Scale & inputs
Typical input CSV: on the order of 652 event rows and 31 columns;
district (NCES LEA id) + event_year form the cache key—about 485 unique keys (duplicate
rows for E/M/H levels, etc.). Search consumes cleaned lea_name, state_location, event_type
(e.g. fixed vs opening); other research columns pass through to the output.
Output shape
Final table: one row per accepted article—all original columns preserved in order, plus event-level fields
(e.g. link_count, stop_reason, incomplete / uncertain-date flags) and article-level fields
(article_index, url, source, title, published_date,
source_query, coverage_summary). Appended text fields are English.
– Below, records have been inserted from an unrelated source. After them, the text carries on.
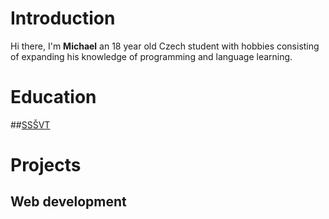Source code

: # Introduction

Hi there, I'm **Michael** an 18 year old Czech student with hobbies consisting of expanding his knowledge of programming and language learning.

# Education

##[SSŠVT](https://sssvt.cz)

# Projects

## Web development

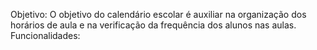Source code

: Objetivo: O objetivo do calendário escolar é auxiliar na organização dos horários de aula e na verificação da frequência dos alunos nas aulas. 
Funcionalidades:
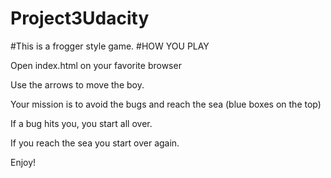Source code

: # Project3Udacity
#This is a frogger style game.
#HOW YOU PLAY

Open index.html on your favorite browser

Use the arrows to move the boy.

Your mission is to avoid the bugs and reach the sea (blue boxes on the top)

If a bug hits you, you start all over.

If you reach the sea you start over again.

Enjoy!
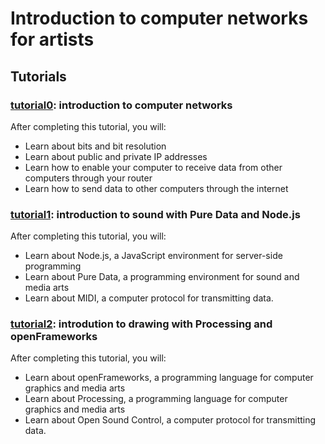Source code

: # Introduction to computer networks for artists

## Tutorials

### [tutorial0](tutorial0.md): introduction to computer networks

After completing this tutorial, you will:

* Learn about bits and bit resolution
* Learn about public and private IP addresses
* Learn how to enable your computer to receive data from other computers through your router
* Learn how to send data to other computers through the internet

### [tutorial1](tutorial1.md): introduction to sound with Pure Data and Node.js

After completing this tutorial, you will:

* Learn about Node.js, a JavaScript environment for server-side programming
* Learn about Pure Data, a programming environment for sound and media arts
* Learn about MIDI, a computer protocol for transmitting data.

### [tutorial2](tutorial2.md): introdution to drawing with Processing and openFrameworks

After completing this tutorial, you will:

* Learn about openFrameworks, a programming language for computer graphics and media arts
* Learn about Processing, a programming language for computer graphics and media arts
* Learn about Open Sound Control, a computer protocol for transmitting data.
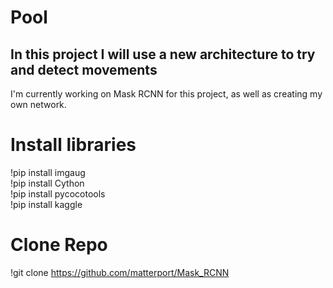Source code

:# Pool

## In this project I will use a new architecture to try and detect movements 
  
  
I'm currently working on Mask RCNN for this project, as well as creating my own network.  



# Install libraries
!pip install imgaug  
!pip install Cython  
!pip install pycocotools  
!pip install kaggle  

# Clone Repo
!git clone https://github.com/matterport/Mask_RCNN

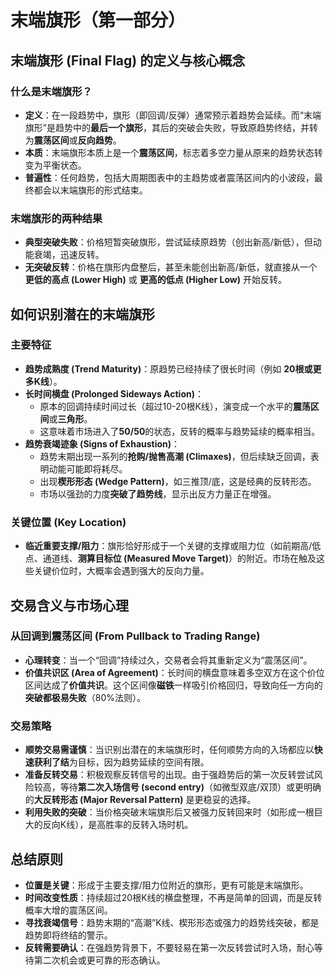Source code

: # 末端旗形（第一部分）

## 末端旗形 (Final Flag) 的定义与核心概念

### 什么是末端旗形？
-   **定义**：在一段趋势中，旗形（即回调/反弹）通常预示着趋势会延续。而“末端旗形”是趋势中的**最后一个旗形**，其后的突破会失败，导致原趋势终结，并转为**震荡区间**或**反向趋势**。
-   **本质**：末端旗形本质上是一个**震荡区间**，标志着多空力量从原来的趋势状态转变为平衡状态。
-   **普遍性**：任何趋势，包括大周期图表中的主趋势或者震荡区间内的小波段，最终都会以末端旗形的形式结束。

### 末端旗形的两种结果
-   **典型突破失败**：价格短暂突破旗形，尝试延续原趋势（创出新高/新低），但动能衰竭，迅速反转。
-   **无突破反转**：价格在旗形内盘整后，甚至未能创出新高/新低，就直接从一个**更低的高点 (Lower High)** 或 **更高的低点 (Higher Low)** 开始反转。

## 如何识别潜在的末端旗形

### 主要特征
-   **趋势成熟度 (Trend Maturity)**：原趋势已经持续了很长时间（例如 **20根或更多K线**）。
-   **长时间横盘 (Prolonged Sideways Action)**：
    -   原本的回调持续时间过长（超过10-20根K线），演变成一个水平的**震荡区间**或**三角形**。
    -   这意味着市场进入了**50/50**的状态，反转的概率与趋势延续的概率相当。
-   **趋势衰竭迹象 (Signs of Exhaustion)**：
    -   趋势末期出现一系列的**抢购/抛售高潮 (Climaxes)**，但后续缺乏回调，表明动能可能即将耗尽。
    -   出现**楔形形态 (Wedge Pattern)**，如三推顶/底，这是经典的反转形态。
    -   市场以强劲的力度**突破了趋势线**，显示出反方力量正在增强。

### 关键位置 (Key Location)
-   **临近重要支撑/阻力**：旗形恰好形成于一个关键的支撑或阻力位（如前期高/低点、通道线、**测算目标位 (Measured Move Target)**）的附近。市场在触及这些关键价位时，大概率会遇到强大的反向力量。

## 交易含义与市场心理

### 从回调到震荡区间 (From Pullback to Trading Range)
-   **心理转变**：当一个“回调”持续过久，交易者会将其重新定义为“震荡区间”。
-   **价值共识区 (Area of Agreement)**：长时间的横盘意味着多空双方在这个价位区间达成了**价值共识**。这个区间像**磁铁**一样吸引价格回归，导致向任一方向的**突破都极易失败**（80%法则）。

### 交易策略
-   **顺势交易需谨慎**：当识别出潜在的末端旗形时，任何顺势方向的入场都应以**快速获利了结**为目标，因为趋势延续的空间有限。
-   **准备反转交易**：积极观察反转信号的出现。由于强趋势后的第一次反转尝试风险较高，等待**第二次入场信号 (second entry)**（如微型双底/双顶）或更明确的**大反转形态 (Major Reversal Pattern)** 是更稳妥的选择。
-   **利用失败的突破**：当价格突破末端旗形后又被强力反转回来时（如形成一根巨大的反向K线），是高胜率的反转入场时机。

## 总结原则
-   **位置是关键**：形成于主要支撑/阻力位附近的旗形，更有可能是末端旗形。
-   **时间改变性质**：持续超过20根K线的横盘整理，不再是简单的回调，而是反转概率大增的震荡区间。
-   **寻找衰竭信号**：趋势末期的“高潮”K线、楔形形态或强力的趋势线突破，都是趋势即将终结的警示。
-   **反转需要确认**：在强趋势背景下，不要轻易在第一次反转尝试时入场，耐心等待第二次机会或更可靠的形态确认。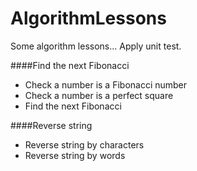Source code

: # AlgorithmLessons
Some algorithm lessons... Apply unit test. 

####Find the next Fibonacci
- Check a number is a Fibonacci number 
- Check a number is a perfect square 
- Find the next Fibonacci
 
####Reverse string
- Reverse string by characters
- Reverse string by words
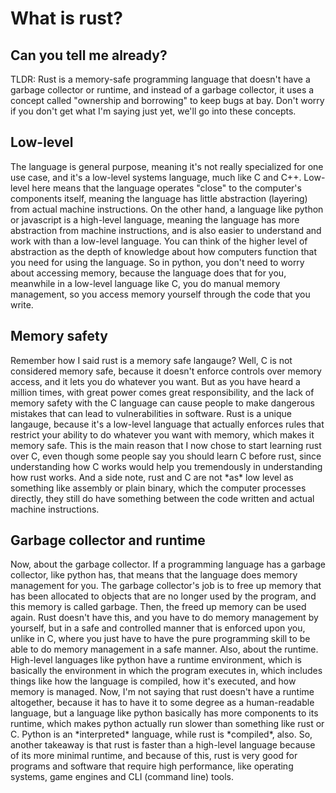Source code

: # What is rust?

## Can you tell me already?

<p> TLDR: Rust is a memory-safe programming language that doesn't have a garbage collector or runtime,
and instead of a garbage collector, it uses a concept called "ownership and borrowing" to keep bugs at bay. Don't worry
if you don't get what I'm saying just yet, we'll go into these concepts. 

## Low-level

<p>The language is general purpose, meaning it's not 
really specialized for one use case, and it's a low-level systems language, much like C and C++. Low-level here means that the language operates "close"
to the computer's components itself, meaning the language has little abstraction (layering) from actual machine instructions. On the other 
hand, a language like python or javascript is a high-level language, meaning the language has more abstraction from machine instructions,
and  is also easier to understand and work with than a low-level language. You can think of the higher level of abstraction as 
the depth of knowledge about how computers function that you need for using the language. So in python, you don't need to worry about
accessing memory, because the language does that for you, meanwhile in a low-level language like C, you do manual memory management, so
you access memory yourself through the code that you write.<p>

## Memory safety

<p>Remember how I said rust is a memory safe langauge? Well, C is not considered memory safe, because it doesn't enforce controls over memory access, and it lets you do whatever
you want. But as you have heard a million times, with great power comes great responsibility, and the lack of memory safety with the C 
language can cause people to make dangerous mistakes that can lead to vulnerabilities in software. Rust is a unique langauge, because 
it's a low-level language that actually enforces rules that restrict your ability to do whatever you want with memory, which makes it 
memory safe. This is the main reason that I now chose to start learning rust over C, even though some people say you should learn C before rust,
since understanding how C works would help you tremendously in understanding how rust works. 
And a side note, rust and C are not *as* low level as something like assembly or plain binary, which the computer processes
directly, they still do have something between the code written and actual machine instructions.<p>

## Garbage collector and runtime

<p>Now, about the garbage collector. If a programming language has a garbage collector, like python has, that means that the language does 
memory management for you. The garbage collector's job is to free up memory that has been allocated to objects that are no longer used 
by the program, and this memory is called garbage. Then, the freed up memory can be used again. Rust doesn't have this, and you have to do
memory management by yourself, but in a safe and controlled manner that is enforced upon you, unlike in C, where you just have to have
the pure programming skill to be able to do memory management in a safe manner. Also, about the runtime. High-level languages like
python have a runtime environment, which is basically the environment in which the program executes in, which includes things like
how the language is compiled,  how it's executed, and how memory is managed.  Now, I'm not saying that rust doesn't have a runtime altogether,
because it has to have it to some degree as a human-readable language, but a language like python basically has more components to its 
runtime, which makes python actually run slower than something like rust or C. Python is an *interpreted* language,
while rust is *compiled*, also. So, another takeaway is that rust is faster than a high-level
language because of its more minimal runtime, and because of this, rust is very good for programs and software that require high performance, like
operating systems, game engines and CLI (command line) tools.<p>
Zero-hit events
still produce one row with empty article fields. Authoritative column count (~42) is defined in the collaborator’s
spec.md.
Query matrix (summary)
For short name D, state S, year Y, type T, the subagent runs a fixed
sequence of web queries (redistricting, attendance zone, rezoning, school boundary change, …). When T indicates an
opening-style event, an extra “new school” query is included. After base queries, a small set of extension
queries may run only when intermediate link counts and marginal yield justify the long tail—exact gating is in spec.
Filter pipeline (summary)
URL normalize and dedupe across queries; keep published_date ≤ 2022-12-31 to match the research window;
relevance requires district name plus boundary-related terms in title or snippet. Uncertain dates are counted, not silently
dropped. In batch mode, relevance is judged primarily from search titles/snippets to avoid per-URL full fetch.
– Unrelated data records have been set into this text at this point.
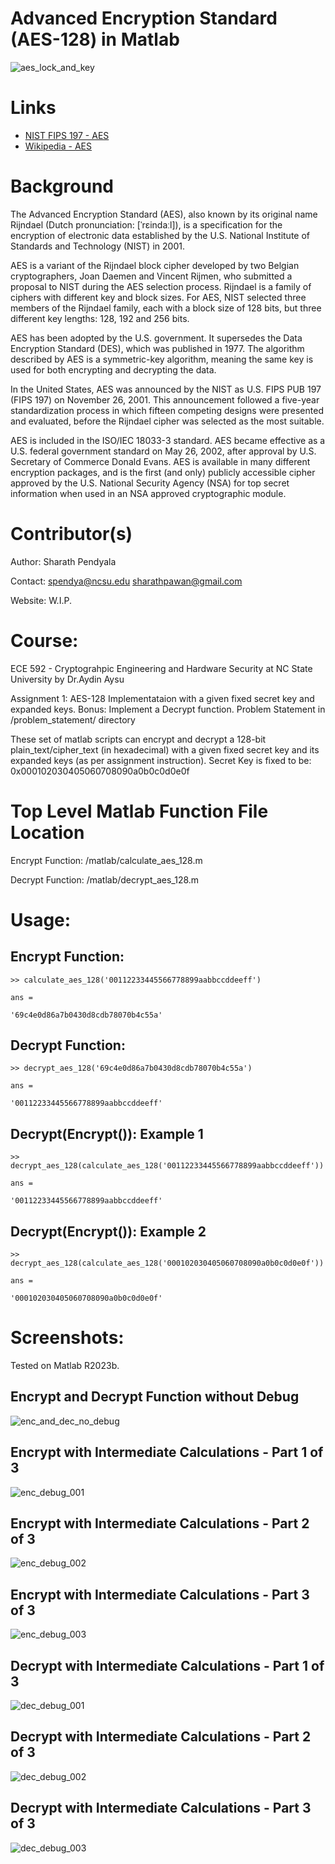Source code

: # Advanced Encryption Standard (AES-128) in Matlab
![aes_lock_and_key](https://github.com/sharathpend/ECE592_Assignment1/blob/main/readme_images/aes.avif)

# Links
* [NIST FIPS 197 - AES](https://nvlpubs.nist.gov/nistpubs/FIPS/NIST.FIPS.197-upd1.pdf)
* [Wikipedia - AES](https://en.wikipedia.org/wiki/Advanced_Encryption_Standard)


# Background
The Advanced Encryption Standard (AES), also known by its original name Rijndael (Dutch pronunciation: [ˈrɛindaːl]), is a specification for the encryption of electronic data established by the U.S. National Institute of Standards and Technology (NIST) in 2001.

AES is a variant of the Rijndael block cipher developed by two Belgian cryptographers, Joan Daemen and Vincent Rijmen, who submitted a proposal to NIST during the AES selection process. Rijndael is a family of ciphers with different key and block sizes. For AES, NIST selected three members of the Rijndael family, each with a block size of 128 bits, but three different key lengths: 128, 192 and 256 bits.

AES has been adopted by the U.S. government. It supersedes the Data Encryption Standard (DES), which was published in 1977. The algorithm described by AES is a symmetric-key algorithm, meaning the same key is used for both encrypting and decrypting the data.

In the United States, AES was announced by the NIST as U.S. FIPS PUB 197 (FIPS 197) on November 26, 2001. This announcement followed a five-year standardization process in which fifteen competing designs were presented and evaluated, before the Rijndael cipher was selected as the most suitable.

AES is included in the ISO/IEC 18033-3 standard. AES became effective as a U.S. federal government standard on May 26, 2002, after approval by U.S. Secretary of Commerce Donald Evans. AES is available in many different encryption packages, and is the first (and only) publicly accessible cipher approved by the U.S. National Security Agency (NSA) for top secret information when used in an NSA approved cryptographic module.


# Contributor(s)
Author: Sharath Pendyala

Contact: spendya@ncsu.edu sharathpawan@gmail.com

Website: W.I.P.


# Course:
ECE 592 - Cryptograhpic Engineering and Hardware Security at NC State University by Dr.Aydin Aysu


Assignment 1: AES-128 Implementataion with a given fixed secret key and expanded keys. Bonus: Implement a Decrypt function. Problem Statement in /problem_statement/ directory


These set of matlab scripts can encrypt and decrypt a 128-bit plain_text/cipher_text (in hexadecimal) with a given fixed secret key and its expanded keys (as per assignment instruction). Secret Key is fixed to be: 0x000102030405060708090a0b0c0d0e0f


# Top Level Matlab Function File Location

Encrypt Function: /matlab/calculate_aes_128.m

Decrypt Function: /matlab/decrypt_aes_128.m


# Usage:

## Encrypt Function:

	>> calculate_aes_128('00112233445566778899aabbccddeeff')

	ans =

    '69c4e0d86a7b0430d8cdb78070b4c55a'


## Decrypt Function:

	>> decrypt_aes_128('69c4e0d86a7b0430d8cdb78070b4c55a')

	ans =

    '00112233445566778899aabbccddeeff'


## Decrypt(Encrypt()): Example 1

	>> decrypt_aes_128(calculate_aes_128('00112233445566778899aabbccddeeff'))

	ans =

    '00112233445566778899aabbccddeeff'
	

## Decrypt(Encrypt()): Example 2

	>> decrypt_aes_128(calculate_aes_128('000102030405060708090a0b0c0d0e0f'))

	ans =

    '000102030405060708090a0b0c0d0e0f'


# Screenshots:

Tested on Matlab R2023b.

## Encrypt and Decrypt Function without Debug
![enc_and_dec_no_debug](https://github.com/sharathpend/ECE592_Assignment1/blob/main/results/encrypt_and_decrypt_functions_in_matlab_without_debug.png)

## Encrypt with Intermediate Calculations - Part 1 of 3
![enc_debug_001](https://github.com/sharathpend/ECE592_Assignment1/blob/main/results/encrypt_function_in_matlab_with_debug_001.png)

## Encrypt with Intermediate Calculations - Part 2 of 3
![enc_debug_002](https://github.com/sharathpend/ECE592_Assignment1/blob/main/results/encrypt_function_in_matlab_with_debug_002.png)

## Encrypt with Intermediate Calculations - Part 3 of 3
![enc_debug_003](https://github.com/sharathpend/ECE592_Assignment1/blob/main/results/encrypt_function_in_matlab_with_debug_003.png)

## Decrypt with Intermediate Calculations - Part 1 of 3
![dec_debug_001](https://github.com/sharathpend/ECE592_Assignment1/blob/main/results/decrypt_function_in_matlab_with_debug_001.png)

## Decrypt with Intermediate Calculations - Part 2 of 3
![dec_debug_002](https://github.com/sharathpend/ECE592_Assignment1/blob/main/results/decrypt_function_in_matlab_with_debug_002.png)

## Decrypt with Intermediate Calculations - Part 3 of 3
![dec_debug_003](https://github.com/sharathpend/ECE592_Assignment1/blob/main/results/decrypt_function_in_matlab_with_debug_003.png)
Stop reasons & quality bar
Subagents must emit a valid stop_reason from a small enumerated set. Design targets up to ~10
accepted links per key; 4 is a completeness floor, not an excuse to skip query types. HARD
RULES in the subagent prompt enforce “run the full base matrix” and forbid early stop on link count alone.
Artifacts & scripts
Runtime writes state/results.jsonl, state/completed_keys.txt, state/progress.log; batch
steps may stage state/partial/*.json before merge. A stdlib Python script joins JSONL back to the source CSV for the
final wide file.